Another common problem area encountered is with jump tables: seen with JMP ($xxxx,X) and JSR ($xxxx,X) instructions, where $xxxx is often a ROM address listing several pointers. Some of these tables can be found and recursed into by snesrc, but not in all cases.
When $xxxx is a RAM address, we have no idea what it's trying to jump to; this is also a problem for JMP (indirect) and JMP [indirect long] instructions. (See Known Bugs.) This is common when a function pointer is sent to a subroutine as an argument, or when a pointer needs to be modified in some way. These corner cases are difficult to anticipate and handle correctly. Especially with this particular algorithm.

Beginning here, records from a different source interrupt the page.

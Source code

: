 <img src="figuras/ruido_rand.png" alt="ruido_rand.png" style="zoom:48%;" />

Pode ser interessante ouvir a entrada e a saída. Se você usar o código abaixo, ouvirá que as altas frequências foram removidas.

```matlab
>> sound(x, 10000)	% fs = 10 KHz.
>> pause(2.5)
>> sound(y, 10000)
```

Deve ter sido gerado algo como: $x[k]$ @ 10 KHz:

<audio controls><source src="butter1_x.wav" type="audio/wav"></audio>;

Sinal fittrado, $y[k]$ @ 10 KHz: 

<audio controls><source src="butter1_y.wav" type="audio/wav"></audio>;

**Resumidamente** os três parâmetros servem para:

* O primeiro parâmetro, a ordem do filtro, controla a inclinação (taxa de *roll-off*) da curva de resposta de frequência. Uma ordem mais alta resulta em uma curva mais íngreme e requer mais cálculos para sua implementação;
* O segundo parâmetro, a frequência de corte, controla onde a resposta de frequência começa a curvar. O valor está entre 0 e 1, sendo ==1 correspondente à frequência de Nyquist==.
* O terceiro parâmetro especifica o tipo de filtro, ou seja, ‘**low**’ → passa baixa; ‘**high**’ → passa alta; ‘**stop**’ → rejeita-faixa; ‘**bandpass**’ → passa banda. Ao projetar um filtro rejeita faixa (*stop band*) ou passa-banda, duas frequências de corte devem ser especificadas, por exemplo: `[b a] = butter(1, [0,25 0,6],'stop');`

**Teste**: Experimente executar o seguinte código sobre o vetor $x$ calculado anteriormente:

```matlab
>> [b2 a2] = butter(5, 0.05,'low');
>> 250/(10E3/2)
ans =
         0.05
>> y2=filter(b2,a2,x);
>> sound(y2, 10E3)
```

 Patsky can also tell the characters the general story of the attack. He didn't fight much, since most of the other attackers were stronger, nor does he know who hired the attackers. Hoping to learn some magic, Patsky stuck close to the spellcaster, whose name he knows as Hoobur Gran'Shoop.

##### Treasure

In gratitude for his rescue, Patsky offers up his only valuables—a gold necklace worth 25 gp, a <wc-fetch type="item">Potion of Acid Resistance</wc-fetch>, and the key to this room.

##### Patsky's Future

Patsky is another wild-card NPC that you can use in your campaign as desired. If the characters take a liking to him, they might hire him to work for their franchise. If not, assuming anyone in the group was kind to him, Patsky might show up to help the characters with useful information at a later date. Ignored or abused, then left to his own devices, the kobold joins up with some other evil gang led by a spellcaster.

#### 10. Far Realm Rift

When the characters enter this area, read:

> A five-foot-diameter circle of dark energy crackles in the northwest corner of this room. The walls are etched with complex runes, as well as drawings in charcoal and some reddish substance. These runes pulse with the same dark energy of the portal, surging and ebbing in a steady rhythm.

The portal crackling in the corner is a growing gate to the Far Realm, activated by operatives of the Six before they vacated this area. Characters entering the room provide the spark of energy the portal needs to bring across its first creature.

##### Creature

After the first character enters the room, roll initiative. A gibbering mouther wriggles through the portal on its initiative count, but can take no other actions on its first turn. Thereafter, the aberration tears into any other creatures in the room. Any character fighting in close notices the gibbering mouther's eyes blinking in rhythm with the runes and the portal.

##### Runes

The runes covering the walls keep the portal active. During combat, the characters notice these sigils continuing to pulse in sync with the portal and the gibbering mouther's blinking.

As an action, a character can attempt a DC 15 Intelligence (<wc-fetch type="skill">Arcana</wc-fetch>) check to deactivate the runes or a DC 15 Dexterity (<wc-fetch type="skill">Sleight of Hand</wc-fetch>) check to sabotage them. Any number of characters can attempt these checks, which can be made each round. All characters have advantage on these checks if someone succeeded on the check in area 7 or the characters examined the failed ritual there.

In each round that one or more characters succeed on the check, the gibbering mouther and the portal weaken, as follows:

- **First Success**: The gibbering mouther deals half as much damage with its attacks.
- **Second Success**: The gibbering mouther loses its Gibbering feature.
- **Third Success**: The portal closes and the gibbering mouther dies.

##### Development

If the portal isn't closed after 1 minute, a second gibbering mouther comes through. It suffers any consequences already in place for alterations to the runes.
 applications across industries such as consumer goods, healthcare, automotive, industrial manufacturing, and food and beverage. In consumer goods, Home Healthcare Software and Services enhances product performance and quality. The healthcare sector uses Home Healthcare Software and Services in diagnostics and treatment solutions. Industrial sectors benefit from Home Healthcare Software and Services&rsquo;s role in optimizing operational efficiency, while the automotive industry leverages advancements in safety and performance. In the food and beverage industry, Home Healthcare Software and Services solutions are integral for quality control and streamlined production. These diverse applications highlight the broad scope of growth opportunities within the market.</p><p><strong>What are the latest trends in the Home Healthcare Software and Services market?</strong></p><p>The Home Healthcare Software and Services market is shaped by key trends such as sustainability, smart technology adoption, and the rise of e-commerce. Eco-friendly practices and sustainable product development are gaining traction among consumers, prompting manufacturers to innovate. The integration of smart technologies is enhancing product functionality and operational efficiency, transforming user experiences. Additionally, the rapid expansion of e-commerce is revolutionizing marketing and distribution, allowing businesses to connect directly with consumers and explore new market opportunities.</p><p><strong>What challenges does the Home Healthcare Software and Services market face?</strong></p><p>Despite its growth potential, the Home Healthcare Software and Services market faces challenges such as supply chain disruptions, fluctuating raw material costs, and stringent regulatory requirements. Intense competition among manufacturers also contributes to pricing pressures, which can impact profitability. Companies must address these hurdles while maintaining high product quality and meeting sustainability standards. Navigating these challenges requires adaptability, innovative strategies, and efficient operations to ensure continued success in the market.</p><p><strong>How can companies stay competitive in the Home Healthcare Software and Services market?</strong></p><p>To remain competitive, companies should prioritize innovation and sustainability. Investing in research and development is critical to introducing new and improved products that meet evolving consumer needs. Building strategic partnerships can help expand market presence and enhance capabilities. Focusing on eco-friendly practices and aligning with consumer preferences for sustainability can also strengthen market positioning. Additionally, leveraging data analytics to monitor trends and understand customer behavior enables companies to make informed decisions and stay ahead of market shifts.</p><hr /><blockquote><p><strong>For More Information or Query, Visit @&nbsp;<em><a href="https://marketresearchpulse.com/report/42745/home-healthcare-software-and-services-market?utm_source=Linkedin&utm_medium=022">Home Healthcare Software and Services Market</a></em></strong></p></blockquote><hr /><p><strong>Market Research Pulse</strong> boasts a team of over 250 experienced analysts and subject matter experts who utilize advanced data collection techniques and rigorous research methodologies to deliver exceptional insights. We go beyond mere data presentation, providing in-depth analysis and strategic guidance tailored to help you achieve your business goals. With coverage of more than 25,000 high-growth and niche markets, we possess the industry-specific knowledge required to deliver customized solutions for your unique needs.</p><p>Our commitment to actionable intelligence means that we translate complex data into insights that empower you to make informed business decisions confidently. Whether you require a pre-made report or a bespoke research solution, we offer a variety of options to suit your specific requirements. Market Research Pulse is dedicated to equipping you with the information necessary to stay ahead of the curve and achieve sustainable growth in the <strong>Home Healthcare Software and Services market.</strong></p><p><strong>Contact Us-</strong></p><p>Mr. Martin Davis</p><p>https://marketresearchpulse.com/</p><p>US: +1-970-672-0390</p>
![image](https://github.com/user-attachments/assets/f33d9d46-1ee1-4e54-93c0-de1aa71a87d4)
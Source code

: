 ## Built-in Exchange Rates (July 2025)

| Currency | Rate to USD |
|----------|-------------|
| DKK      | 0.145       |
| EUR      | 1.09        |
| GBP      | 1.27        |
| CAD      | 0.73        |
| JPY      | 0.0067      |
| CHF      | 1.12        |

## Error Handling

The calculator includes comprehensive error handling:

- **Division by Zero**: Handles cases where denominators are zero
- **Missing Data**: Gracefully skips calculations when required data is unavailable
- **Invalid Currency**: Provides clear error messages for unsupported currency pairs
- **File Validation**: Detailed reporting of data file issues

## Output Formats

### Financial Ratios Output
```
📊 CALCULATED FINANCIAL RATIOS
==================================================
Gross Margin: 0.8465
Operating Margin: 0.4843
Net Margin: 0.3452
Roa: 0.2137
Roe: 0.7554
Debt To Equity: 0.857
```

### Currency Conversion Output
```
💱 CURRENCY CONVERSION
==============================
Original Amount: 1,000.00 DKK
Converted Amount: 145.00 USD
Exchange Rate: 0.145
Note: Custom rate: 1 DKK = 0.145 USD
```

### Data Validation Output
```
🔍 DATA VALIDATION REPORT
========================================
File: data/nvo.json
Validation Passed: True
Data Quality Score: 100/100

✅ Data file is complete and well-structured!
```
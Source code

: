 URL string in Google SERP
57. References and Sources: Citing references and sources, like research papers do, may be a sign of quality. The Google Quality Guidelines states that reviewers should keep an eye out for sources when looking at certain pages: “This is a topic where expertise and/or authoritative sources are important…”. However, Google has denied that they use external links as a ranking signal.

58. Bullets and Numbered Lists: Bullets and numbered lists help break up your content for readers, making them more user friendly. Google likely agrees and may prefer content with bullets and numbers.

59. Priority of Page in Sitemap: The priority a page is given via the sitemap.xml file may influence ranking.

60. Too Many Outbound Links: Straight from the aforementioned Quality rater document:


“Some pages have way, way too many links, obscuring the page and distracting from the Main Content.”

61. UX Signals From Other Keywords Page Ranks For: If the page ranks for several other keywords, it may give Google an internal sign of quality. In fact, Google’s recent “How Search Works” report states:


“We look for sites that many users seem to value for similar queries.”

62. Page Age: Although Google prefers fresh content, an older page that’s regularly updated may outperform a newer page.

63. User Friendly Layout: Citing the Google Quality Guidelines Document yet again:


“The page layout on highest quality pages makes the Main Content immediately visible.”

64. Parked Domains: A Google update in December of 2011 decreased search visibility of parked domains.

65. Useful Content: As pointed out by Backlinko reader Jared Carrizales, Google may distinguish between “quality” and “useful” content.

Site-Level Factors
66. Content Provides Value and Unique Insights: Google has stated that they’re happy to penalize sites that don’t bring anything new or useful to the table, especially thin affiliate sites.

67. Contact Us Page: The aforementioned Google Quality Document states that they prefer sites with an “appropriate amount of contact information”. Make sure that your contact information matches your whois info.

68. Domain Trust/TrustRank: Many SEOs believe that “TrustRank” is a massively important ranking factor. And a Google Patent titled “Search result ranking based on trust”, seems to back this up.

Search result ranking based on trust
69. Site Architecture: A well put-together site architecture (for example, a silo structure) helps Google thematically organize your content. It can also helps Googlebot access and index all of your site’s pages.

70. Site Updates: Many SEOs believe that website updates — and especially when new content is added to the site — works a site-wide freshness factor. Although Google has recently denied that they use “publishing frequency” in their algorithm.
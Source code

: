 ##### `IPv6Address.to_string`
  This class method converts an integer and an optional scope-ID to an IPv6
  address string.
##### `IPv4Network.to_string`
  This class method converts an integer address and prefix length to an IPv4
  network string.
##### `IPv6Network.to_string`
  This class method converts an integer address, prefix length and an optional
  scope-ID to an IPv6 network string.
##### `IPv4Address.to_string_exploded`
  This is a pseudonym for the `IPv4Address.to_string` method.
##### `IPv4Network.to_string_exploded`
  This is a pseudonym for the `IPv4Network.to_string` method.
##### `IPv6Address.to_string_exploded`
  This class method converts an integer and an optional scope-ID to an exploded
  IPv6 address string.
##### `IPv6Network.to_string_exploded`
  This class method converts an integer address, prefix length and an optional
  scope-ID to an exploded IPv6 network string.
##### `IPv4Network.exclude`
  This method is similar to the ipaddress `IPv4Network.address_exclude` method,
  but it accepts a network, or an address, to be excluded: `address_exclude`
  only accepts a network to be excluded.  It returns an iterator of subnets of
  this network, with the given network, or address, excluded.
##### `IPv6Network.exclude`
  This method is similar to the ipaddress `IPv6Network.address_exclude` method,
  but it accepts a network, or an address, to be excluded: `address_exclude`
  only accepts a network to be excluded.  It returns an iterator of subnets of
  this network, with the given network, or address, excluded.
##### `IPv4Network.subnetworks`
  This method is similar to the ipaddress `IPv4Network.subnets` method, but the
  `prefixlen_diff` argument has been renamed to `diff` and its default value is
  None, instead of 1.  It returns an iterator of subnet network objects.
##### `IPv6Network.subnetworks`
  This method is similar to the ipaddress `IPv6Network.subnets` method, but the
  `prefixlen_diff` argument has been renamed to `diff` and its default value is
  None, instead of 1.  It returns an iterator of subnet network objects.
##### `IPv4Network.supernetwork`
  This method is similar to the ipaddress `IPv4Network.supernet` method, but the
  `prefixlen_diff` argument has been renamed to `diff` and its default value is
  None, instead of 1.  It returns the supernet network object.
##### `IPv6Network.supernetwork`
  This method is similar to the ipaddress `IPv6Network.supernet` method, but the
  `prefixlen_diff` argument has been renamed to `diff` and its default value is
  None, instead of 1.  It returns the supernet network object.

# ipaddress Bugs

The recursion itself is problematic; RTS/RTL instructions do not back out to the last fork, but instead try to pull the return address off the stack. This leaves the CPU state as it was when it left the subroutine (technically correct). But we still run into strange cases where the emulator will throw a warning or an error (usually an invalid instruction). This seems to be caused by incorrectly following the program path, but expecting the CPU status to be correct in all cases.
Known Bugs
- JMP (indirect) and JMP [indirect long] instructions are not supported.
- The -fcop, -fstp, and -fwdm command line arguments are ignored.
- Needs a command line argument to force the header size (to 0 or 512).
Usage
$ ./snesrc
snesrc - The SNES Recompiler v0.01
Copyright 2005 Parasyte
Usage:
snesrc [options] <input file> <output dir>
Options:
-l: Force LoROM
-h: Force HiROM
-r<n>: Set pointer table range check size
-fbrk: Attempt to fix code which reaches a BRK instruction
-fcop: Attempt to fix code which reaches a COP instruction
-fstp: Attempt to fix code which reaches a STP instruction
-fwdm: Attempt to fix code which reaches a WDM instruction
I used the 2.68 MHz Demo by Abandon for most of the testing. It's not possible to force the header size, so you will want to chop off the first 512 bytes of the .smc file using a hex editor. (This 512 bytes is the SMC header; it's mostly null bytes). This ROM file is also not padded correctly, so you must force snesrc to read the ROM with the LoROM algorithm, using the -l command line argument.
$ ./snesrc -l -fbrk 2mhz.smc 2mhz
This will create a new subdirectory called 2mhz/ where you will find the disassembled bank files (bankXX.asm) and the disassembler pass logs: pass1.log, pass3.log. Since Pass 2 is specific to flushing map bytes, it does not currently log anything.
Case Study
This experiment shows some promise that it is possible to reproduce valid (although not always complete) assembler source code out of simple SNES ROMs. In my tests, I've seen the most success with small "public domain" SNES ROMs. (Technically, these are homebrew ROMs, and are subject to the author's copyright as applicable.)
It would be better to replace the recursive tree with a FIFO system. Thus, any time a conditional branch or subroutine call is found, the destination address and CPU status are placed on top of the FIFO. Pull that information out of the FIFO for each run until the FIFO is empty. This would make tracing much easier to debug than a maze-like recursion tree. It should also be much closer to the path taken by an assembler as it was creating the ROM.